**Exercise goal:** An exact transcription of all the data is the expected reply.

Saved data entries
───
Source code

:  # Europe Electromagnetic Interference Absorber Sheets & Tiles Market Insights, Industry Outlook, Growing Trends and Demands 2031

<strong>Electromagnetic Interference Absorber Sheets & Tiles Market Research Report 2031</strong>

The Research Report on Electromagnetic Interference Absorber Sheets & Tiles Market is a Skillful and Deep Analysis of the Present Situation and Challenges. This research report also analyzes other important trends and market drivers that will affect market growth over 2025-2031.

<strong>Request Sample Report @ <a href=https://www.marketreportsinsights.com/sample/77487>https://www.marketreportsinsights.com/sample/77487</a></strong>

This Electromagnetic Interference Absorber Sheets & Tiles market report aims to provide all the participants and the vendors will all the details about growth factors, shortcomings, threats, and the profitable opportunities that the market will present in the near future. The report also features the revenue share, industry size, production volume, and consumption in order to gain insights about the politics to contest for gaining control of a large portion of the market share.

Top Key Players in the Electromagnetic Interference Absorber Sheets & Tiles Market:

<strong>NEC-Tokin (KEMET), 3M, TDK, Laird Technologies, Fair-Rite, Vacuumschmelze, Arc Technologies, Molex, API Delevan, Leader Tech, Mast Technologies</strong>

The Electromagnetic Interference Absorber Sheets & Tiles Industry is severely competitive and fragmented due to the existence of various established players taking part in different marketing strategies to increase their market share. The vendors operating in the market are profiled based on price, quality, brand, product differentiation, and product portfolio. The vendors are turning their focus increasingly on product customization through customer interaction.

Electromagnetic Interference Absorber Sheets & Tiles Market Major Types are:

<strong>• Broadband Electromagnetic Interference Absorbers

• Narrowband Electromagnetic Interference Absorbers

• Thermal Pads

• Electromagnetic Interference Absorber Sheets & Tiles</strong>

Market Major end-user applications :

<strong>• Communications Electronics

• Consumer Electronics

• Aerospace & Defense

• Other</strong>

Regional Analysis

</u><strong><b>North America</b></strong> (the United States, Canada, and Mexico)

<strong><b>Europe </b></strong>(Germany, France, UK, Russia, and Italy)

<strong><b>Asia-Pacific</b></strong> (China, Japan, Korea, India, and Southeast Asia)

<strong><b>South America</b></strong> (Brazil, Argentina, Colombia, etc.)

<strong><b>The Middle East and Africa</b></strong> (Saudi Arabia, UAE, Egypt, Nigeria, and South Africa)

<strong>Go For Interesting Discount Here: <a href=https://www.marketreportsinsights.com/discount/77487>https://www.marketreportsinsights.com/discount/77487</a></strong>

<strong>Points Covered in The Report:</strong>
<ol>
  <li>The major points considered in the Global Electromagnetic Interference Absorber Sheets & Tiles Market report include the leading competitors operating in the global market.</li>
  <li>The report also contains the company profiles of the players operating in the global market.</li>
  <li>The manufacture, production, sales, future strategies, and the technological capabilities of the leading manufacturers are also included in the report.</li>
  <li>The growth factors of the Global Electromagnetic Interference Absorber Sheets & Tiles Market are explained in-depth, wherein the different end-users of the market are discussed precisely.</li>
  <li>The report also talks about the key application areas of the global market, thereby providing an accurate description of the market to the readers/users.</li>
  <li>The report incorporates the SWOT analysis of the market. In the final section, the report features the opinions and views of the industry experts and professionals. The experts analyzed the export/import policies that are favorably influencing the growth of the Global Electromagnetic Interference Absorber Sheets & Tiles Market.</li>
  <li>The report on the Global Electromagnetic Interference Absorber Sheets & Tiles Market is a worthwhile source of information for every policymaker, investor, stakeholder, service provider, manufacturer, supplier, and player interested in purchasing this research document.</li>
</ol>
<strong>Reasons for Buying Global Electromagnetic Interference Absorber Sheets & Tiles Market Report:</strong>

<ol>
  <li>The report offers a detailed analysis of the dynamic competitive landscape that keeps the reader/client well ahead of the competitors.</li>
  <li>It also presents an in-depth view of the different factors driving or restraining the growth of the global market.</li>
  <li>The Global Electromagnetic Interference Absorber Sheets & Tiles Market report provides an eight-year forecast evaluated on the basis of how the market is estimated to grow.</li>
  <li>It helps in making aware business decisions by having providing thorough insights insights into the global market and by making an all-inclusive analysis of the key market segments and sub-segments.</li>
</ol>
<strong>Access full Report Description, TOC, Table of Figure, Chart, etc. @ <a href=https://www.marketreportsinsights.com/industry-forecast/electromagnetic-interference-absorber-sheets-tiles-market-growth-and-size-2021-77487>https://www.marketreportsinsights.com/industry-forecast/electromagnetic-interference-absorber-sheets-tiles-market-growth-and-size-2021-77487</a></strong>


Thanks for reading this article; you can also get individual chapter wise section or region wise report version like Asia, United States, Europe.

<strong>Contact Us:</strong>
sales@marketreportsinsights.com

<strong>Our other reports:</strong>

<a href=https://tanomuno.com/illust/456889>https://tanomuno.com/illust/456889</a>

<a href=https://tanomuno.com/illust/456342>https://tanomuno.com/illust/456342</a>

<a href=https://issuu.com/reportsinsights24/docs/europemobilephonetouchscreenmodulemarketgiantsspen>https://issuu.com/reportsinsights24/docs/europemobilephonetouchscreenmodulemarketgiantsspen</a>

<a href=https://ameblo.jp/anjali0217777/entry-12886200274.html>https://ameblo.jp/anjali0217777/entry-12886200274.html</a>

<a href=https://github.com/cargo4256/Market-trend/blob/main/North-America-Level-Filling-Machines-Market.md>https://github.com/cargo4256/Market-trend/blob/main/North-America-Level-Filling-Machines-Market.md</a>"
───
**Result of the exercise:**
Source code

:  # Europe Electromagnetic Interference Absorber Sheets & Tiles Market Insights, Industry Outlook, Growing Trends and Demands 2031

<strong>Electromagnetic Interference Absorber Sheets & Tiles Market Research Report 2031</strong>

The Research Report on Electromagnetic Interference Absorber Sheets & Tiles Market is a Skillful and Deep Analysis of the Present Situation and Challenges. This research report also analyzes other important trends and market drivers that will affect market growth over 2025-2031.

<strong>Request Sample Report @ <a href=https://www.marketreportsinsights.com/sample/77487>https://www.marketreportsinsights.com/sample/77487</a></strong>

This Electromagnetic Interference Absorber Sheets & Tiles market report aims to provide all the participants and the vendors will all the details about growth factors, shortcomings, threats, and the profitable opportunities that the market will present in the near future. The report also features the revenue share, industry size, production volume, and consumption in order to gain insights about the politics to contest for gaining control of a large portion of the market share.

Top Key Players in the Electromagnetic Interference Absorber Sheets & Tiles Market:

<strong>NEC-Tokin (KEMET), 3M, TDK, Laird Technologies, Fair-Rite, Vacuumschmelze, Arc Technologies, Molex, API Delevan, Leader Tech, Mast Technologies</strong>

The Electromagnetic Interference Absorber Sheets & Tiles Industry is severely competitive and fragmented due to the existence of various established players taking part in different marketing strategies to increase their market share. The vendors operating in the market are profiled based on price, quality, brand, product differentiation, and product portfolio. The vendors are turning their focus increasingly on product customization through customer interaction.

Electromagnetic Interference Absorber Sheets & Tiles Market Major Types are:

<strong>• Broadband Electromagnetic Interference Absorbers

• Narrowband Electromagnetic Interference Absorbers

• Thermal Pads

• Electromagnetic Interference Absorber Sheets & Tiles</strong>

Market Major end-user applications :

<strong>• Communications Electronics

• Consumer Electronics

• Aerospace & Defense

• Other</strong>

Regional Analysis

</u><strong><b>North America</b></strong> (the United States, Canada, and Mexico)

<strong><b>Europe </b></strong>(Germany, France, UK, Russia, and Italy)

<strong><b>Asia-Pacific</b></strong> (China, Japan, Korea, India, and Southeast Asia)

<strong><b>South America</b></strong> (Brazil, Argentina, Colombia, etc.)

<strong><b>The Middle East and Africa</b></strong> (Saudi Arabia, UAE, Egypt, Nigeria, and South Africa)

<strong>Go For Interesting Discount Here: <a href=https://www.marketreportsinsights.com/discount/77487>https://www.marketreportsinsights.com/discount/77487</a></strong>

<strong>Points Covered in The Report:</strong>
<ol>
  <li>The major points considered in the Global Electromagnetic Interference Absorber Sheets & Tiles Market report include the leading competitors operating in the global market.</li>
  <li>The report also contains the company profiles of the players operating in the global market.</li>
  <li>The manufacture, production, sales, future strategies, and the technological capabilities of the leading manufacturers are also included in the report.</li>
  <li>The growth factors of the Global Electromagnetic Interference Absorber Sheets & Tiles Market are explained in-depth, wherein the different end-users of the market are discussed precisely.</li>
  <li>The report also talks about the key application areas of the global market, thereby providing an accurate description of the market to the readers/users.</li>
  <li>The report incorporates the SWOT analysis of the market. In the final section, the report features the opinions and views of the industry experts and professionals. The experts analyzed the export/import policies that are favorably influencing the growth of the Global Electromagnetic Interference Absorber Sheets & Tiles Market.</li>
  <li>The report on the Global Electromagnetic Interference Absorber Sheets & Tiles Market is a worthwhile source of information for every policymaker, investor, stakeholder, service provider, manufacturer, supplier, and player interested in purchasing this research document.</li>
</ol>
<strong>Reasons for Buying Global Electromagnetic Interference Absorber Sheets & Tiles Market Report:</strong>

<ol>
  <li>The report offers a detailed analysis of the dynamic competitive landscape that keeps the reader/client well ahead of the competitors.</li>
  <li>It also presents an in-depth view of the different factors driving or restraining the growth of the global market.</li>
  <li>The Global Electromagnetic Interference Absorber Sheets & Tiles Market report provides an eight-year forecast evaluated on the basis of how the market is estimated to grow.</li>
  <li>It helps in making aware business decisions by having providing thorough insights insights into the global market and by making an all-inclusive analysis of the key market segments and sub-segments.</li>
</ol>
<strong>Access full Report Description, TOC, Table of Figure, Chart, etc. @ <a href=https://www.marketreportsinsights.com/industry-forecast/electromagnetic-interference-absorber-sheets-tiles-market-growth-and-size-2021-77487>https://www.marketreportsinsights.com/industry-forecast/electromagnetic-interference-absorber-sheets-tiles-market-growth-and-size-2021-77487</a></strong>


Thanks for reading this article; you can also get individual chapter wise section or region wise report version like Asia, United States, Europe.

<strong>Contact Us:</strong>
sales@marketreportsinsights.com

<strong>Our other reports:</strong>

<a href=https://tanomuno.com/illust/456889>https://tanomuno.com/illust/456889</a>

<a href=https://tanomuno.com/illust/456342>https://tanomuno.com/illust/456342</a>

<a href=https://issuu.com/reportsinsights24/docs/europemobilephonetouchscreenmodulemarketgiantsspen>https://issuu.com/reportsinsights24/docs/europemobilephonetouchscreenmodulemarketgiantsspen</a>

<a href=https://ameblo.jp/anjali0217777/entry-12886200274.html>https://ameblo.jp/anjali0217777/entry-12886200274.html</a>

<a href=https://github.com/cargo4256/Market-trend/blob/main/North-America-Level-Filling-Machines-Market.md>https://github.com/cargo4256/Market-trend/blob/main/North-America-Level-Filling-Machines-Market.md</a>"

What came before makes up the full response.